===== RECORDS TO USE

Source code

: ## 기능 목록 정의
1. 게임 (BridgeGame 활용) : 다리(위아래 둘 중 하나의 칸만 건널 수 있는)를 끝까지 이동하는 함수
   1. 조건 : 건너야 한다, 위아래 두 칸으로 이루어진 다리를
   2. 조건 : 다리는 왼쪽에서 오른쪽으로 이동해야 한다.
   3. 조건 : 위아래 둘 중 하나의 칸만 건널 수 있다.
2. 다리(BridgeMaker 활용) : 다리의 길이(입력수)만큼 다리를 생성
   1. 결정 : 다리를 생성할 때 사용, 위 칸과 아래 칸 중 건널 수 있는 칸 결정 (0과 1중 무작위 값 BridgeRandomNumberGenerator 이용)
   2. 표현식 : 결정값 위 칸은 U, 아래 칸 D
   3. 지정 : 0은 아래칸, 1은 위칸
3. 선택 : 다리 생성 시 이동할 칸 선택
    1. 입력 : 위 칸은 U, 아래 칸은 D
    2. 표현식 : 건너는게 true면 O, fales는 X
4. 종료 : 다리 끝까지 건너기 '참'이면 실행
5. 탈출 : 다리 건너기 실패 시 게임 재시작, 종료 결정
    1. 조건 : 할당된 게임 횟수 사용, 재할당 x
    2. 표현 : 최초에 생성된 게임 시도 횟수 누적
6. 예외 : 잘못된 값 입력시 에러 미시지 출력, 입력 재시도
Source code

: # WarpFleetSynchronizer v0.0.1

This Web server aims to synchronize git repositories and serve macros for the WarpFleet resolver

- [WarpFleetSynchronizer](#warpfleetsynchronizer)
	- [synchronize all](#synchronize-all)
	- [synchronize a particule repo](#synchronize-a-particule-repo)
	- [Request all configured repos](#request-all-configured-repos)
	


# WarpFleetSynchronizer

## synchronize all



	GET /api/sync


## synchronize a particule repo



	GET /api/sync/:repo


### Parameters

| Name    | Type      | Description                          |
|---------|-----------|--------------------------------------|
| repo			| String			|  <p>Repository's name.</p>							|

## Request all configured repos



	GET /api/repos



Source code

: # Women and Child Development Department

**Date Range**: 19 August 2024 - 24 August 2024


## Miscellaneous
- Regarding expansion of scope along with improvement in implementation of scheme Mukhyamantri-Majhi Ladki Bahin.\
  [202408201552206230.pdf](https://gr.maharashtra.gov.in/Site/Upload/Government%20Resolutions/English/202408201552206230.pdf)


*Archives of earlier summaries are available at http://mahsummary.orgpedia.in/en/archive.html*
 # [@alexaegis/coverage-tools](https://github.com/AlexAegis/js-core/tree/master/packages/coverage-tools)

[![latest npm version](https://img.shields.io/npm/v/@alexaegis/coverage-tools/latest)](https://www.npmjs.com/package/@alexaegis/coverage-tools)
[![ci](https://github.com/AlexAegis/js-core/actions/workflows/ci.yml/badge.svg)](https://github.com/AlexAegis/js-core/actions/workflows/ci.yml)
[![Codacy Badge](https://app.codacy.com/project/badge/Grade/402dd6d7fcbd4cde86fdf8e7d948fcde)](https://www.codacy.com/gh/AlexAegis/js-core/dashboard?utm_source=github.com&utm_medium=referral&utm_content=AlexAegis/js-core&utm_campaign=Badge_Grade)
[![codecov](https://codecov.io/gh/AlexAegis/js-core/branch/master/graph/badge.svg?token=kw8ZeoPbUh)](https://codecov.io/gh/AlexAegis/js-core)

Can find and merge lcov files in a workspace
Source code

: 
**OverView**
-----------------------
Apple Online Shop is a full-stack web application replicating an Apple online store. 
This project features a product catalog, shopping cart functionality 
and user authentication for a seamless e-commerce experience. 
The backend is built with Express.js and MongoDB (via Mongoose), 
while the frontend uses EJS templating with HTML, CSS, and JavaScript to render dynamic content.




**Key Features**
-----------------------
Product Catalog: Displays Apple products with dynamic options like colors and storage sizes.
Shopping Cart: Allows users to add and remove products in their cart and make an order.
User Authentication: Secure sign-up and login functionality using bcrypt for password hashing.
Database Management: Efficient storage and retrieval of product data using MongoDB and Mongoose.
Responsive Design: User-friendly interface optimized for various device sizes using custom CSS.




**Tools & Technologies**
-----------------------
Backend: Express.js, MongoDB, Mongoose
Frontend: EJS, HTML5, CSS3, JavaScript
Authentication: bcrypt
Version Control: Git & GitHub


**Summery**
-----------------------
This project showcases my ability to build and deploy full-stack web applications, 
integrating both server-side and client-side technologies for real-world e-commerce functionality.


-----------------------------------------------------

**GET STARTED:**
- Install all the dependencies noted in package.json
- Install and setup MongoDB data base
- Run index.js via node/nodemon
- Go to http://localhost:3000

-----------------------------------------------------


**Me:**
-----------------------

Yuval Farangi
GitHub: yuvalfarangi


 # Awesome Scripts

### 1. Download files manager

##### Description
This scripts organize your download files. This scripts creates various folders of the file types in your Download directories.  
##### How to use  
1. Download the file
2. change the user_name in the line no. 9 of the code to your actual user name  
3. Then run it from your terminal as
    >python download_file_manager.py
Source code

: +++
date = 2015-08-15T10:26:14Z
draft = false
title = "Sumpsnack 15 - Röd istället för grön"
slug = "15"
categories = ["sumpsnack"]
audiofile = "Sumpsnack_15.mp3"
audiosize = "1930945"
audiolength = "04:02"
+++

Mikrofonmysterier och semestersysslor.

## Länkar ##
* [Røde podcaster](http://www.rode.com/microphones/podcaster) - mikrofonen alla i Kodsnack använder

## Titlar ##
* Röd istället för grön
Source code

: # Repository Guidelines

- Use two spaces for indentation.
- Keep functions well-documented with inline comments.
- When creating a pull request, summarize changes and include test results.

==========

- **AIM OF THE EXERCISE**
Across the data above, how many lines include the word "server"? Give only the count.

- **RESPONSE BOX**
2